5.緞帳について
幕といえば一般の劇場にかかっている緞帳と先述の定式幕はどう違うの?という疑問を持った方もいらっしゃると思いますが,緞帳は上下に開閉します.
参照http://enmokudb.kabuki.ne.jp/phraseology/2568
現在の豪華な緞帳になる前の江戸時代~明治初期の緞帳は粗末なものだったので,定式幕が許されない小芝居に使用されていたため,その頃は緞帳芝居と揶揄されていたようです.今からは想像がつきませんね.
先日訪れた歌舞伎座の緞帳は,開演前に緞帳の提供会社の説明があります.「この緞帳は○○株式会社様から・・・・」というような説明があり,例えば10月歌舞伎では3枚の緞帳を下ろしたり上げたりして順番に観客に見せます.開演より早めに訪れると,緞帳見物も楽しめますね.

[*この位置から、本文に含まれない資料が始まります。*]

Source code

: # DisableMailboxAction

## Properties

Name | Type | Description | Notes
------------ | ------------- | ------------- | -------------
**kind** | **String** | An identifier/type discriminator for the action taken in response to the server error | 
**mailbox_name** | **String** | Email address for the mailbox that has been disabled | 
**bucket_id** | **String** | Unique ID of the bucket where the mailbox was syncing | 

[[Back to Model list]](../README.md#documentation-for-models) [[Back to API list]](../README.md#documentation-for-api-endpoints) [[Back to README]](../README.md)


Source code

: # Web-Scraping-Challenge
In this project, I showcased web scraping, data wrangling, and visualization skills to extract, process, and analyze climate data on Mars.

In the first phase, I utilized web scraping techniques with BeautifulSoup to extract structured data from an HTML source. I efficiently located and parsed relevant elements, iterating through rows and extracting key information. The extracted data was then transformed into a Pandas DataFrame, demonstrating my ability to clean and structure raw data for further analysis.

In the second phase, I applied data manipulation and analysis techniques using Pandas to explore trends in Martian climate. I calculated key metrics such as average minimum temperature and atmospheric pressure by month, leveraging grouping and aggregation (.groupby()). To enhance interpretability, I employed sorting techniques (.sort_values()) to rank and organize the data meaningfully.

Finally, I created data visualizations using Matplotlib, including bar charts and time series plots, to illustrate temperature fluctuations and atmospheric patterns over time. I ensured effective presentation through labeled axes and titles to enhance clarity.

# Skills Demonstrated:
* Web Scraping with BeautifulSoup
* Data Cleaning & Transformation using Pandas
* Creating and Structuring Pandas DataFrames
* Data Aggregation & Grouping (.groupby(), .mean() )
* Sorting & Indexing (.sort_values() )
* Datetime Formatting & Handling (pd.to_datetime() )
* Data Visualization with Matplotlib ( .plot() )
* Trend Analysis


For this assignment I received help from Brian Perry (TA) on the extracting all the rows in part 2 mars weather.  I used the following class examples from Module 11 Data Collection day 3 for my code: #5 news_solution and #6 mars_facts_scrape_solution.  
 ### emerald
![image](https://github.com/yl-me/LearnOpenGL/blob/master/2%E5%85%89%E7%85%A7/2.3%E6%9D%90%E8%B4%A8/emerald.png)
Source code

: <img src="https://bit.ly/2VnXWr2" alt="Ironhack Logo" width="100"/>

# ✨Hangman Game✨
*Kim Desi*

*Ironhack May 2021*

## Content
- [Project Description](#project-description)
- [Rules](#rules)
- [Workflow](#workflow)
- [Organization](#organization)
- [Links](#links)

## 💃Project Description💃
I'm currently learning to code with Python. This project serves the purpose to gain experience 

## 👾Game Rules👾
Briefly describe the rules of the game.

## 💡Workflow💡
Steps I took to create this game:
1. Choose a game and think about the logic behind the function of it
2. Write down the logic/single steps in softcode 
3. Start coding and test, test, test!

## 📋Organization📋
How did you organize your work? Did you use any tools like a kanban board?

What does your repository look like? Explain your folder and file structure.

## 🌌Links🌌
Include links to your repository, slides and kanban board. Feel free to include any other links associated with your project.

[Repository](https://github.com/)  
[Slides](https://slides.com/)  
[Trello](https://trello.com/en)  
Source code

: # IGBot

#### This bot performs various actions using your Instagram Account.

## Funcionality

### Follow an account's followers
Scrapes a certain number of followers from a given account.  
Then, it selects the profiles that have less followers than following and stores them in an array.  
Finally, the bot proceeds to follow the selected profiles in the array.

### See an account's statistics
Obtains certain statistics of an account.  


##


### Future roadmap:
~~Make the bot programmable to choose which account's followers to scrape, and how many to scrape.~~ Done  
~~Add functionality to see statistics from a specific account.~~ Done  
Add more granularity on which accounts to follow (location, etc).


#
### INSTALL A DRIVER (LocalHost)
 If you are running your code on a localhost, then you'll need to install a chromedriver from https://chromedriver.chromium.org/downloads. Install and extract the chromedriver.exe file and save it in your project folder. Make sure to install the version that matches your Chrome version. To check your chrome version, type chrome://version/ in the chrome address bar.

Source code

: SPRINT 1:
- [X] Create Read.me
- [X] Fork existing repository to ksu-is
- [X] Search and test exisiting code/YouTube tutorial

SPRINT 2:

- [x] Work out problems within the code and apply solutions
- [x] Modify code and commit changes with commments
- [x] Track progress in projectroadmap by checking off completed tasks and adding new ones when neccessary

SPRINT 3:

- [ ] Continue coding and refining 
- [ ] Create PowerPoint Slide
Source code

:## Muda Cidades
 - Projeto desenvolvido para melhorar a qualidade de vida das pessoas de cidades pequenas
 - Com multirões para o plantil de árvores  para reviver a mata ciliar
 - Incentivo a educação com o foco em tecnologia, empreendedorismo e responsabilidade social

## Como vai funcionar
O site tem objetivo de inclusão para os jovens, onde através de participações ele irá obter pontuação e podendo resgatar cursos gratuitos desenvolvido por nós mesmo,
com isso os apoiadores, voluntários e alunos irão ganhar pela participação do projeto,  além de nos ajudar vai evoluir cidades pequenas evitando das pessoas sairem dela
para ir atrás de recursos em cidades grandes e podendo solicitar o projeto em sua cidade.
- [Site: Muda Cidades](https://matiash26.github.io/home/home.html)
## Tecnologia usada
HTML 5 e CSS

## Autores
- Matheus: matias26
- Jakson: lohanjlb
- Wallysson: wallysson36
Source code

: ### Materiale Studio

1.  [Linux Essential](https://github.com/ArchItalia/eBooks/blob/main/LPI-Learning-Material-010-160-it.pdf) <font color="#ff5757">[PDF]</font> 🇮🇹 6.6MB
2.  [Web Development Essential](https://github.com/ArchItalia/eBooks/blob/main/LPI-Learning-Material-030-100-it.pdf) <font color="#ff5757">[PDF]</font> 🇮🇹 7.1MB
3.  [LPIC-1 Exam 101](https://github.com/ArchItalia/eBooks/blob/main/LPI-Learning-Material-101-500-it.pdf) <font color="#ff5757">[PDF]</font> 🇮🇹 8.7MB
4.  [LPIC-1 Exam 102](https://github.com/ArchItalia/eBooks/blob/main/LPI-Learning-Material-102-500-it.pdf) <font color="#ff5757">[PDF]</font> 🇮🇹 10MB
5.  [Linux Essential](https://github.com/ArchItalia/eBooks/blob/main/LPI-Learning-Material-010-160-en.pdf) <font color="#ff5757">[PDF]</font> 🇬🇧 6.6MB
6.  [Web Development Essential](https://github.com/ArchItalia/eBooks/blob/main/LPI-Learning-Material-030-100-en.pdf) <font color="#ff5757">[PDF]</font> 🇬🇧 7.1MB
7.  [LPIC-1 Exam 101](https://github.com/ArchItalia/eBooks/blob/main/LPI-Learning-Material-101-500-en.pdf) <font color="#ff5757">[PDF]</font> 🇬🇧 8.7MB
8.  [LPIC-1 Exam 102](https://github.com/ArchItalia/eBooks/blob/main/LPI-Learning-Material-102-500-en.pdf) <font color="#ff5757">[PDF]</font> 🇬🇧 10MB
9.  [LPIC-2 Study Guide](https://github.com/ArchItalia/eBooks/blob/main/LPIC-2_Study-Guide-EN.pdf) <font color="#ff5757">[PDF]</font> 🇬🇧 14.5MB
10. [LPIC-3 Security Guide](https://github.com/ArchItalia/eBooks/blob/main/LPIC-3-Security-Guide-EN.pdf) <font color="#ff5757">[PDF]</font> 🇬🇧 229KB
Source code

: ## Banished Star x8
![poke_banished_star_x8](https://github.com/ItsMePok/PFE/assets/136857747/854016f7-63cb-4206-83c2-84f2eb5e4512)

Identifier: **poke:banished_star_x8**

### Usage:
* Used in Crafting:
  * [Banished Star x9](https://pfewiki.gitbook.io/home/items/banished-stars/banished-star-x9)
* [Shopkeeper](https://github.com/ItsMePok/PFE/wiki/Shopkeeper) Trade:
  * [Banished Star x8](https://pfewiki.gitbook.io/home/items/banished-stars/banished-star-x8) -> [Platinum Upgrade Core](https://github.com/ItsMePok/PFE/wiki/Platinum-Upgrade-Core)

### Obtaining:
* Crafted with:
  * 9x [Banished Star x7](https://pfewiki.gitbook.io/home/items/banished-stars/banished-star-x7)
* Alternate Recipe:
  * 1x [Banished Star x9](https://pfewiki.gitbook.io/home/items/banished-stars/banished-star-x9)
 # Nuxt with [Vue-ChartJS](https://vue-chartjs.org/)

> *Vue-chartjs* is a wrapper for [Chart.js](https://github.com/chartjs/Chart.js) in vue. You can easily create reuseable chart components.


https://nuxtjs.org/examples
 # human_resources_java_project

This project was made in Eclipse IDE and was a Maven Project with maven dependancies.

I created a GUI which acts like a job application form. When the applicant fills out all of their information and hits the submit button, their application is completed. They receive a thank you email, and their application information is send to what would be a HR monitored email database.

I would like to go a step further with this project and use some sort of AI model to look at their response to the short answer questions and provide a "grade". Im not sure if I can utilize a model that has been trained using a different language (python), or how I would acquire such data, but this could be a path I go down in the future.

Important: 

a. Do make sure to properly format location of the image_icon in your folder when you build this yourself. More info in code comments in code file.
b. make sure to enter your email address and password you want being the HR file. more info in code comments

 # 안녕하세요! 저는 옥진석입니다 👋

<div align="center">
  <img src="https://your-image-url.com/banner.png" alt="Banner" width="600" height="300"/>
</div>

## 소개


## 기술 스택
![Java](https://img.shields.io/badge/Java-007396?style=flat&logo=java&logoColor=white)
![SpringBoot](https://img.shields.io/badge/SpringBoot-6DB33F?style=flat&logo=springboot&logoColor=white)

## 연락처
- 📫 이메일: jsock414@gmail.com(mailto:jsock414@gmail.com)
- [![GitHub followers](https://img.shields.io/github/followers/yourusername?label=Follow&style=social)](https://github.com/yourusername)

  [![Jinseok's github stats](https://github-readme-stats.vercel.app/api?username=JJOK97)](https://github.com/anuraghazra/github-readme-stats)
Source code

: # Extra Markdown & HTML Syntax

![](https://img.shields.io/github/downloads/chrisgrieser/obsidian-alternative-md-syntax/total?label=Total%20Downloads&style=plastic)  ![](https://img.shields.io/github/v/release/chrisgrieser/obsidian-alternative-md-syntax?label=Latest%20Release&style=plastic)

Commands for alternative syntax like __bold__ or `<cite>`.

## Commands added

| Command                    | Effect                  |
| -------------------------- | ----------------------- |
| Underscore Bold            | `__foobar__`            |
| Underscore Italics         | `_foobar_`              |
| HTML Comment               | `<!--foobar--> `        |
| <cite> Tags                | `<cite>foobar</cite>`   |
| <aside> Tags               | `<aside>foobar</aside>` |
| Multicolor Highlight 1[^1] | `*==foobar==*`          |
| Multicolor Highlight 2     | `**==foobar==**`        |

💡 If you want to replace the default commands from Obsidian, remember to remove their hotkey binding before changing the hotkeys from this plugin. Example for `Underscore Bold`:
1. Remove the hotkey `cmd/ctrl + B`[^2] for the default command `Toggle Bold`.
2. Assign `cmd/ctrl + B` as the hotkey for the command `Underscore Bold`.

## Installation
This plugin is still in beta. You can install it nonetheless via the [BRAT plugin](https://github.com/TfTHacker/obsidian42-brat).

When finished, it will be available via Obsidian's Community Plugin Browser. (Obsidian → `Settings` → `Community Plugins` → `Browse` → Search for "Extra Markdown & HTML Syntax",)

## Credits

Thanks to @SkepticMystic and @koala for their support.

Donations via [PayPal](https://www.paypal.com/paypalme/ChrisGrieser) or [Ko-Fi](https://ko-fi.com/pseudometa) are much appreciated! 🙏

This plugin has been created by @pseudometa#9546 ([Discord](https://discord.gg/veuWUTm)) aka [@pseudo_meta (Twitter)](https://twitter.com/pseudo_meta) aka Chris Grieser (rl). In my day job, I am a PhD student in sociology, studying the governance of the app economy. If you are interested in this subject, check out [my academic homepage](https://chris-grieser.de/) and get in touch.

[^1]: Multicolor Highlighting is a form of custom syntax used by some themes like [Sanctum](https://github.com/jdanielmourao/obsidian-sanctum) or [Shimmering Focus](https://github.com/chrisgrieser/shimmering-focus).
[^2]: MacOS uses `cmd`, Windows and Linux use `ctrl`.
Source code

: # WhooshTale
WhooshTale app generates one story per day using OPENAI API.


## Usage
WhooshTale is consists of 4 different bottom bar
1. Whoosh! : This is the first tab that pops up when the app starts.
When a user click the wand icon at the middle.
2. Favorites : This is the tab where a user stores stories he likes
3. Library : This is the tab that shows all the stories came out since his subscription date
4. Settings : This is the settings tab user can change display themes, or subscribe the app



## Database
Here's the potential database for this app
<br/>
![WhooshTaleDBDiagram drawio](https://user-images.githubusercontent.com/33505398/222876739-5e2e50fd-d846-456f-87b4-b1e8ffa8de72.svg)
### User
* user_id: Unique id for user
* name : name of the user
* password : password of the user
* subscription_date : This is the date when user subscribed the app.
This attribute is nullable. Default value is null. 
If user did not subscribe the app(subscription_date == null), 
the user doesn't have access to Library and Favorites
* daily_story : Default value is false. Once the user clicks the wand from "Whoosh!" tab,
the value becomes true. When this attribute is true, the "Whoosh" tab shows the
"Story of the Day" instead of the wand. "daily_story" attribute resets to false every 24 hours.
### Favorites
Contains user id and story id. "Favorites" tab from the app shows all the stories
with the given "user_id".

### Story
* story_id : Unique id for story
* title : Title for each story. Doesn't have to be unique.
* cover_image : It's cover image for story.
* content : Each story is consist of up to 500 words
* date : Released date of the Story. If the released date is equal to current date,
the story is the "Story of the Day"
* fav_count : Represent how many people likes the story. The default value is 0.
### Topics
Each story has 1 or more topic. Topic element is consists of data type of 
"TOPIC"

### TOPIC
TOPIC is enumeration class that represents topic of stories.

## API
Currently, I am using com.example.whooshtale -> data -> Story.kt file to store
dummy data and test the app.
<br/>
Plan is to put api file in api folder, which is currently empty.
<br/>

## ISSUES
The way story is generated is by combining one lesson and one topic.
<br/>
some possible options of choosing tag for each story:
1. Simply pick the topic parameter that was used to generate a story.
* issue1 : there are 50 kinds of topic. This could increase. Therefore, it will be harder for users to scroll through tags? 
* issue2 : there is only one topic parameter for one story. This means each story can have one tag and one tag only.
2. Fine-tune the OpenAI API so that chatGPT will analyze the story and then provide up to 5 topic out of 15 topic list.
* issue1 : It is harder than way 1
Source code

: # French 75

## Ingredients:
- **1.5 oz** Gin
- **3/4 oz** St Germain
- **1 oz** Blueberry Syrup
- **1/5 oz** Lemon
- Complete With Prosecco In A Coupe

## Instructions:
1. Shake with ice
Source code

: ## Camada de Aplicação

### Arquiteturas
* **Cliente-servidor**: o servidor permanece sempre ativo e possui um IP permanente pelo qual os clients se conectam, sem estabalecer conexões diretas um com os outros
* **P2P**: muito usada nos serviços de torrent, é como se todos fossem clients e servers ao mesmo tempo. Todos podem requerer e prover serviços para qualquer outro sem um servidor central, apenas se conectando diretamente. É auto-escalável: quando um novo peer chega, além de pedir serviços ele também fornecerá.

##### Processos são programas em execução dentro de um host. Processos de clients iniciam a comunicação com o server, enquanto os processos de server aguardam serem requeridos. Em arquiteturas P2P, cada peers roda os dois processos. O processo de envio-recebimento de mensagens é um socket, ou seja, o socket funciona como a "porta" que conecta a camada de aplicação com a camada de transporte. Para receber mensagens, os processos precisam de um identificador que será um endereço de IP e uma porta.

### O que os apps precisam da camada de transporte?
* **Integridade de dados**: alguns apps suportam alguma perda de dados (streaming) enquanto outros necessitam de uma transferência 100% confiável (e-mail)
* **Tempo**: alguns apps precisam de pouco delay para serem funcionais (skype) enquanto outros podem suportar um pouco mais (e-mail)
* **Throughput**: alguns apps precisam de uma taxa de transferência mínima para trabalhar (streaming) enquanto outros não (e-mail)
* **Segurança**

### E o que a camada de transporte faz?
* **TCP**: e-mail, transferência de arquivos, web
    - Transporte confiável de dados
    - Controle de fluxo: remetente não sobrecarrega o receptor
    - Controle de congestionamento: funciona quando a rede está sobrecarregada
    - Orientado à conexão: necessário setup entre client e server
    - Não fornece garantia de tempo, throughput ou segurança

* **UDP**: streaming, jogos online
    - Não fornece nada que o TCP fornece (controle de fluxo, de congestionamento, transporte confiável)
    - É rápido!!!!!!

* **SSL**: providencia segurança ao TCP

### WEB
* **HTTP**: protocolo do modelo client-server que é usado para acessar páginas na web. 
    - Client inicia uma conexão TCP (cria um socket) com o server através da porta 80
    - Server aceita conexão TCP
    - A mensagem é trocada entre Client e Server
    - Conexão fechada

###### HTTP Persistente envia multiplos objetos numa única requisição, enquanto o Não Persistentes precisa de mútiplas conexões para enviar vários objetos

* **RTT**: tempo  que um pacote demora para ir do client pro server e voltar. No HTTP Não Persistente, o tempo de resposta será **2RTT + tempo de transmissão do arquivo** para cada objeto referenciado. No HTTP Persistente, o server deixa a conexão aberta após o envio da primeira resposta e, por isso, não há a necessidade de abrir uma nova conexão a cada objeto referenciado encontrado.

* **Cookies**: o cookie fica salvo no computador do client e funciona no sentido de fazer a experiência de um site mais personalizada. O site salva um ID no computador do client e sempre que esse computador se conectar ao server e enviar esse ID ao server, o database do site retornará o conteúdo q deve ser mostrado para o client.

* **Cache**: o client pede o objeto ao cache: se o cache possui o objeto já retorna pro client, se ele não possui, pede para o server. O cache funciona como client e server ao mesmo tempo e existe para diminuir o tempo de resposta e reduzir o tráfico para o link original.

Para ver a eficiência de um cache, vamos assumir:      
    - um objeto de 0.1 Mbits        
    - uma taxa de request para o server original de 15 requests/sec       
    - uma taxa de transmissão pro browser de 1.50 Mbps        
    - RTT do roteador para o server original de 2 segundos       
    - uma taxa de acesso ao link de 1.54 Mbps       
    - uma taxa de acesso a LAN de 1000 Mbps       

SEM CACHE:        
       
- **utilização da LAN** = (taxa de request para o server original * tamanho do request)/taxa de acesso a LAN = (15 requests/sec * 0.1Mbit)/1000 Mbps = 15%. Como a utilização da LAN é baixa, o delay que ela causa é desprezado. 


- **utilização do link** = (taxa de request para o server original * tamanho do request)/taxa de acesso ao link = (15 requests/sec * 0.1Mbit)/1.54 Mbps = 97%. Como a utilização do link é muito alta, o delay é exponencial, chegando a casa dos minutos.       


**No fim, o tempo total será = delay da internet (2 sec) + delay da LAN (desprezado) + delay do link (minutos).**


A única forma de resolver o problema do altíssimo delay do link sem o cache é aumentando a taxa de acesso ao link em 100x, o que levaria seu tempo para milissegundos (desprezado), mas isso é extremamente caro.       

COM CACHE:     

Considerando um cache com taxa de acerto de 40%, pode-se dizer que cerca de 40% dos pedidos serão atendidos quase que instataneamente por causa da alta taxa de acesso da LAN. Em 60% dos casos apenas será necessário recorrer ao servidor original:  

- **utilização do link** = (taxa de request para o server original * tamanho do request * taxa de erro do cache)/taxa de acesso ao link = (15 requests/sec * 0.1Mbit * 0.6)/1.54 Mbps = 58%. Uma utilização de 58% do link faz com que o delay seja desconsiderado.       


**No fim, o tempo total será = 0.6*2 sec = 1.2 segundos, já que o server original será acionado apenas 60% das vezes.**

ちなみにこのような緞帳ですが,たくさんの会社が作るノウハウを持っているわけではありませんが,私はその一つの京都郊外にある制作現場に行ったことがあります.もちろん大きなものですので,体育館のような場所で裏返しにされ作っていきます.模様を直接見ながら製作できないため,作る方は素晴しい技術だなと感心しました.